For folks like yourself though who are on a (rigerous) training schedule pre-hike the adjustment time is very short. Also, as you say, your hike is as close to a closed system as it's going to get.

I'll try to dig into Fletcher's numbers again to compare your formula- but I think it's as close to a complete formula as I have seen! Even if it's not 100% it's still a much cleaner approach and solution than anything else available.
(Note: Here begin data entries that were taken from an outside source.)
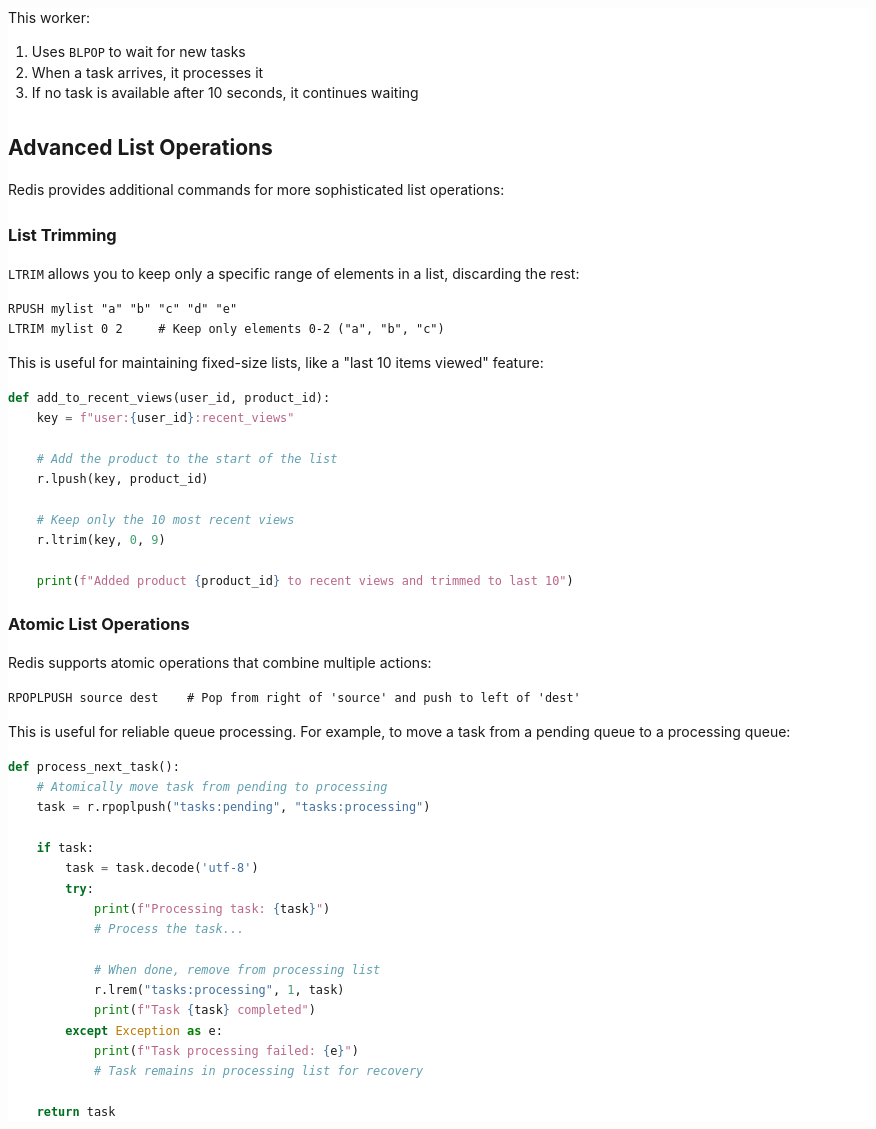 This worker:

1. Uses `BLPOP` to wait for new tasks
2. When a task arrives, it processes it
3. If no task is available after 10 seconds, it continues waiting

## Advanced List Operations

Redis provides additional commands for more sophisticated list operations:

### List Trimming

`LTRIM` allows you to keep only a specific range of elements in a list, discarding the rest:

```redis
RPUSH mylist "a" "b" "c" "d" "e"
LTRIM mylist 0 2     # Keep only elements 0-2 ("a", "b", "c")
```

This is useful for maintaining fixed-size lists, like a "last 10 items viewed" feature:

```python
def add_to_recent_views(user_id, product_id):
    key = f"user:{user_id}:recent_views"
  
    # Add the product to the start of the list
    r.lpush(key, product_id)
  
    # Keep only the 10 most recent views
    r.ltrim(key, 0, 9)
  
    print(f"Added product {product_id} to recent views and trimmed to last 10")
```

### Atomic List Operations

Redis supports atomic operations that combine multiple actions:

```redis
RPOPLPUSH source dest    # Pop from right of 'source' and push to left of 'dest'
```

This is useful for reliable queue processing. For example, to move a task from a pending queue to a processing queue:

```python
def process_next_task():
    # Atomically move task from pending to processing
    task = r.rpoplpush("tasks:pending", "tasks:processing")
  
    if task:
        task = task.decode('utf-8')
        try:
            print(f"Processing task: {task}")
            # Process the task...
          
            # When done, remove from processing list
            r.lrem("tasks:processing", 1, task)
            print(f"Task {task} completed")
        except Exception as e:
            print(f"Task processing failed: {e}")
            # Task remains in processing list for recovery
  
    return task
```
Malto's Law of Caloric Consumption- (Body weight+Pack Weight) x MHPD= Total calories required per day.
Did I get that right?

I paraphrased a bit- but I believe you also found that even on a zero day you found little if any refueling benefit from the binge eating? No science to back it up, but it seems like at best, a hiker might store 500-1000 calories regardless of how much you pile on.

Malto
03-12-2014, 21:31
Malto's Law of Caloric Consumption- (Body weight+Pack Weight) x MHPD= Total calories required per day.
Did I get that right?

I paraphrased a bit- but I believe you also found that even on a zero day you found little if any refueling benefit from the binge eating? No science to back it up, but it seems like at best, a hiker might store 500-1000 (tel:500-1000) calories regardless of how much you pile on.

you have the formula. Combine that with my daily mileage estimate (average starting mileage =2/3rds of max day hike with pack on comparable terrain and still walk the next day.) and you have the sum of all my knowledge!
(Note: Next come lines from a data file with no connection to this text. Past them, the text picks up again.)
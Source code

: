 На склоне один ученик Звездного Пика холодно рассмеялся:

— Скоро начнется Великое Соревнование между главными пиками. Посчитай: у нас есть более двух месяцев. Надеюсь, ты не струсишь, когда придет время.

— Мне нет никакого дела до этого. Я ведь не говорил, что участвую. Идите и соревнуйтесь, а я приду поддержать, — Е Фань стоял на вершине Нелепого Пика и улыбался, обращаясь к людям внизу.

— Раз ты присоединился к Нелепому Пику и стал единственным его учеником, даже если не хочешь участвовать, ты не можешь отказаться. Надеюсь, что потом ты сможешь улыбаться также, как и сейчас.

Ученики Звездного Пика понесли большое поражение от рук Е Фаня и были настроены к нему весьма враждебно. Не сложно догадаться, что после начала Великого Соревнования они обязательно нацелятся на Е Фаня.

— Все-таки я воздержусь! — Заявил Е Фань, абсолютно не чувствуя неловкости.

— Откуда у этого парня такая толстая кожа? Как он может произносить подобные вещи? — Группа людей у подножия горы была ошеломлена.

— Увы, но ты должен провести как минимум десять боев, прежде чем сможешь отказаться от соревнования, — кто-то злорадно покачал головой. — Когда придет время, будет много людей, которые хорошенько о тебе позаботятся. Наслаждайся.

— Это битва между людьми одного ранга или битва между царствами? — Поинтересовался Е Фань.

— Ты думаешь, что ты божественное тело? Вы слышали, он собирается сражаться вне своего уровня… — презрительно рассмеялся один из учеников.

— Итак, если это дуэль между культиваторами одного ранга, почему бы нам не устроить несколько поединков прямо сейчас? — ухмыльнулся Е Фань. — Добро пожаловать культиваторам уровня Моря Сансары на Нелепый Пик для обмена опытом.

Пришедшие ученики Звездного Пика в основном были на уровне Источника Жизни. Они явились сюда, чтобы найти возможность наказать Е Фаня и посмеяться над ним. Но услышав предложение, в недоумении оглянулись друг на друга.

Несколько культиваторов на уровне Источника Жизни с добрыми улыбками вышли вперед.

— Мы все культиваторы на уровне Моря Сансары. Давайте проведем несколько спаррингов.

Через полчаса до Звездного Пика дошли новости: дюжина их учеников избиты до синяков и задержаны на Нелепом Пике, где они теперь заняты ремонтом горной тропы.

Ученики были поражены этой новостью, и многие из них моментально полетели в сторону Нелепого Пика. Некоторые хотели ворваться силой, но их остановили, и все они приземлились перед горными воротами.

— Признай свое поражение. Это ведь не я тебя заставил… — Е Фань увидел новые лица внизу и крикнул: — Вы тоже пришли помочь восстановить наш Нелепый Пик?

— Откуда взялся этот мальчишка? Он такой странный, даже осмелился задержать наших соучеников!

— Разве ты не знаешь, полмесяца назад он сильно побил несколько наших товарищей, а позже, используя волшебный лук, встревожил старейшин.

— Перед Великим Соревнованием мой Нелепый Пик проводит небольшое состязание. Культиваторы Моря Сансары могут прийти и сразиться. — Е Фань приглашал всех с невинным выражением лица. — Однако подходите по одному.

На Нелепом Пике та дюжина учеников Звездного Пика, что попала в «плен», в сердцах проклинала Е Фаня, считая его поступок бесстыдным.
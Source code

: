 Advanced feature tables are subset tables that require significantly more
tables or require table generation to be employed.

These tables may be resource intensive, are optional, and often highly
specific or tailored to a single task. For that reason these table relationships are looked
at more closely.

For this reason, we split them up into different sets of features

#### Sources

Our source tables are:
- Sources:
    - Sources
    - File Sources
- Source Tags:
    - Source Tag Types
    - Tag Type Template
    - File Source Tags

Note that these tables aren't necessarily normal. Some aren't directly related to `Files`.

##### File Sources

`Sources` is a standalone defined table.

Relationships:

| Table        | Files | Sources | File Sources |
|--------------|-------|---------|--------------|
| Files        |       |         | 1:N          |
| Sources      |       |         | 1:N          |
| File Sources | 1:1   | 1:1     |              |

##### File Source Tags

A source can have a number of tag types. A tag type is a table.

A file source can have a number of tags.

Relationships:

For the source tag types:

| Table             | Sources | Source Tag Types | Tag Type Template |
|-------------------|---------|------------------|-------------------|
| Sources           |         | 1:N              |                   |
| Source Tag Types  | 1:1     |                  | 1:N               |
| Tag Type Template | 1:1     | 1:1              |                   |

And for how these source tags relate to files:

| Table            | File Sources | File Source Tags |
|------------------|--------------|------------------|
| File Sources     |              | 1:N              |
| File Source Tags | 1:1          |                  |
as far as binge eating. I believe there are two separate but related goals, short term energy for the day and long term caloric intake to keep from wasting away. I saw no help from binge eating on daily energy, that was accomplished by dripping in 300 calories per hour. It did add to the total calories which helped the long term.

Just Bill
03-12-2014, 21:46
Awww, now you messed it up. I go with Day hike miles by 80% for experienced and 60% for rookies.
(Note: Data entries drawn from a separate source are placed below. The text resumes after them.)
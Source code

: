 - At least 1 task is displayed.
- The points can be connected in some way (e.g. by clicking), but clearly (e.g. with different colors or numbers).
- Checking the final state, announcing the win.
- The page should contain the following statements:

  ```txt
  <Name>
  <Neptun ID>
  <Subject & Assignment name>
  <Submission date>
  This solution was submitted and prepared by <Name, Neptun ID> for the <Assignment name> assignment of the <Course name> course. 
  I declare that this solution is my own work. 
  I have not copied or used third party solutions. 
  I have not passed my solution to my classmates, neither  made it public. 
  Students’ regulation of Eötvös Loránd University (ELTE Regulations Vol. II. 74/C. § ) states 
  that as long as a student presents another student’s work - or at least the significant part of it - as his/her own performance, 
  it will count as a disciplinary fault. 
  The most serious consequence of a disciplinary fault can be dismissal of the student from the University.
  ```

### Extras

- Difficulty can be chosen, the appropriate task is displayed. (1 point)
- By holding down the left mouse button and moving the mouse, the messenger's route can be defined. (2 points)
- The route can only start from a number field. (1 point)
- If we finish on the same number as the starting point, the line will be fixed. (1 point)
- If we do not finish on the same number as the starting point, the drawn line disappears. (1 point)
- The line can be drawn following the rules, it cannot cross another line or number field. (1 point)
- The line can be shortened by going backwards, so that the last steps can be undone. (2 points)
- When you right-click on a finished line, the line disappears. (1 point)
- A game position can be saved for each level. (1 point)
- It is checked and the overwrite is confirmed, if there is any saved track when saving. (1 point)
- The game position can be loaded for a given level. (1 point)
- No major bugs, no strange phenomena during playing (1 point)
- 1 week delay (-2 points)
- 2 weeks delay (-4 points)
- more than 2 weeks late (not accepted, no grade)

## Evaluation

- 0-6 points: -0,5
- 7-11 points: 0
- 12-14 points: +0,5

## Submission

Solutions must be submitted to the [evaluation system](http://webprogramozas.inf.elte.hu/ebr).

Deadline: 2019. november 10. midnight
Although average mine out and that's 70% to your 67.67% so close enough to remain friends :rolleyes:

Dogwood
03-12-2014, 21:53
I've been trying to locate boxes of Fantastic World Foods dehydrated Black Beans with no luck for 3 damn months. Now, I know why. Matt bought all of it! His kitchen/living room looks like my spare bedroom right now. I have 15 resupply boxes that have to start being mailed next week(food, maps, batteries, hygiene products, supplements/medicine, gear, etc). How about you JB. Do you mail yourself resupply foods?

Dogwood
03-12-2014, 21:56
JB, bad news. A catastrophe has occurred. The USPS, Fed EX, and UPS just banned mailing large amts of malto and whey. :D

Just Bill
03-12-2014, 22:08
No whey!:mad:

Yes, 99% of the time (not that I have the chance to go out long enough anymore) I do mail drops.
I did a mail drop for the LT trip. My Springer to Hot Springs trip I carried all my food from the start and replaced what I gave away at NOC and scored a little food at Sleeping Bear. Everything else lately has been short enough to carry.

I prefer to have what I want and find it to be cheaper as well (especially for crafty off-season shoppers;)). Even if I'm not in a rush, I'd rather be at the bar drinking than cruising the isles at a supermarket or sitting in a hostel going though the hiker box.

The only exception really is when I am looking for some fresh foods to bring, but as my trips are pretty tightly scheduled these days (regardless of miles) I haven't done that for some time.

Just Bill
03-19-2014, 18:22
Hey Dogwood- is this the brand/type of this that you had recommended before?
Considering trying some and swapping it for the gatorade. Looks like electrolytes are covered (why I like gatorade) with out all the chemicals.
Label to label, the Coco Hydro has more potassium and less salt (jerky has that covered) so may be a perfect switch.

http://www.amazon.com/Big-Tree-Farms-CocoHydro-9-7-Ounce/dp/B0043OGJK4/ref=pd_bxgy_gro_img_z

I noted the three flavors- any other brand? This looks like the best of the bunch though and I am pretty sure the one you suggested.

Also considering it to make a trail version of chia pudding for hot days.